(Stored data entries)
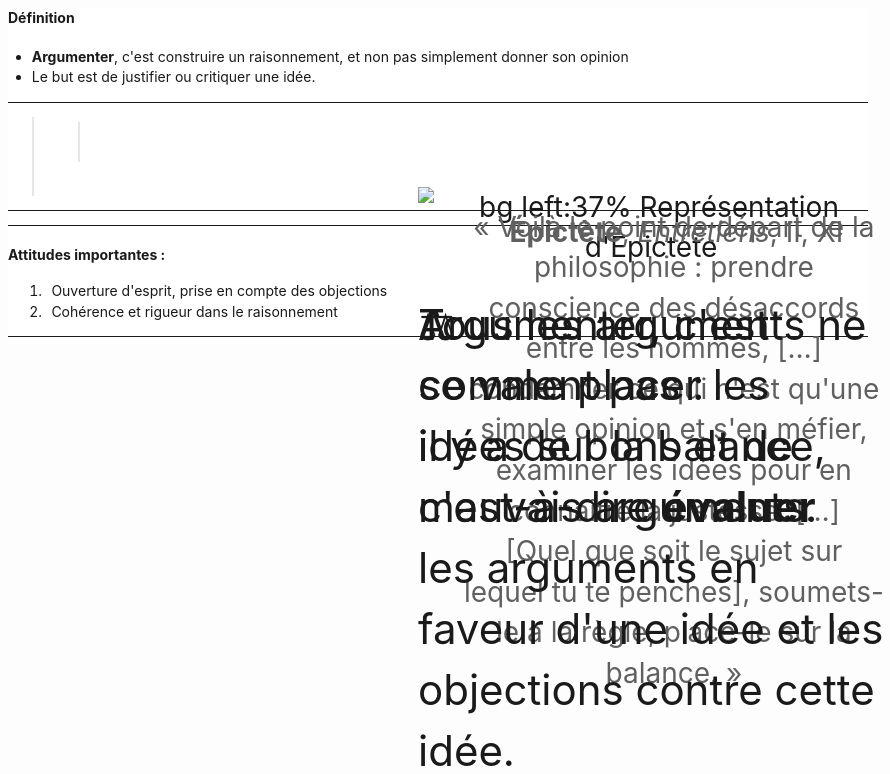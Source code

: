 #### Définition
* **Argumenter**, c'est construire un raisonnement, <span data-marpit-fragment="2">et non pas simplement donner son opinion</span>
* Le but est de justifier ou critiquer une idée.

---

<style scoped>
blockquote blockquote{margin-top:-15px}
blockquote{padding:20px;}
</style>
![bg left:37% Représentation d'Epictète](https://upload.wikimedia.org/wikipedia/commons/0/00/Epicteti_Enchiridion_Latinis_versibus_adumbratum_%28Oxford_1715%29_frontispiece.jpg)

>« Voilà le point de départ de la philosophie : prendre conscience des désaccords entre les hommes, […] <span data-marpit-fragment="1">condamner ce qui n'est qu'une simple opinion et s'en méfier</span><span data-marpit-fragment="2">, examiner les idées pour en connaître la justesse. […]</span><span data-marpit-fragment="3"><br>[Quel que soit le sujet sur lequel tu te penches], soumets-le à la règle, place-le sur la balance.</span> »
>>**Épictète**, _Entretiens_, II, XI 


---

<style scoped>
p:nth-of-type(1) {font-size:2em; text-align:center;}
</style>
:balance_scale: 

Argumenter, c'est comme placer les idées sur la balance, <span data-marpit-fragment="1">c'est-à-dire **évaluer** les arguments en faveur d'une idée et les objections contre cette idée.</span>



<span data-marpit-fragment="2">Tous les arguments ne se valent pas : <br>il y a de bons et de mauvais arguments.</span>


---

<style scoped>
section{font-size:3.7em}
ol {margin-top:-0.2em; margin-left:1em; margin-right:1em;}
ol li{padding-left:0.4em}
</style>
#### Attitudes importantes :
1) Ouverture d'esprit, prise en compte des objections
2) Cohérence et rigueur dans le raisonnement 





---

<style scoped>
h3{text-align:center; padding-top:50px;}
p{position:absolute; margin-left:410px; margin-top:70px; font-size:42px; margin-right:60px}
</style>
==
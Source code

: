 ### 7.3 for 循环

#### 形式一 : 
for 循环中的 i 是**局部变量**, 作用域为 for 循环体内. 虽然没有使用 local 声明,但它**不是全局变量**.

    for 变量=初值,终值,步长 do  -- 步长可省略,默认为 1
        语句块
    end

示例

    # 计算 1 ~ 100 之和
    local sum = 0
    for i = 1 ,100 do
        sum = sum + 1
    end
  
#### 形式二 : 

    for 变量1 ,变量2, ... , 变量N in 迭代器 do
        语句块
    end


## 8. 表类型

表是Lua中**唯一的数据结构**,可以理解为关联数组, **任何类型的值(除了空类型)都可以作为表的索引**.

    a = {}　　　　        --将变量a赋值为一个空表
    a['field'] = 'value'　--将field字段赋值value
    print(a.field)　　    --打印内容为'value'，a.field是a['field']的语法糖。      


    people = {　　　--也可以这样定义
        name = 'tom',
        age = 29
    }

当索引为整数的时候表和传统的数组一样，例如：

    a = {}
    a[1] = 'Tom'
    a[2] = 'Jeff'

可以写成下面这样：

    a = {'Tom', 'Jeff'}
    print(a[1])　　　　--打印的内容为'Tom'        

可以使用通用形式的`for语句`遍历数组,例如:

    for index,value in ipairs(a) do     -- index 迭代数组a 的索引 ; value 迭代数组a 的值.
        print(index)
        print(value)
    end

▶ _Work required_
A single number is the whole answer: report how many lines in the data above include the word "arguments".

▶ _Task solution_
2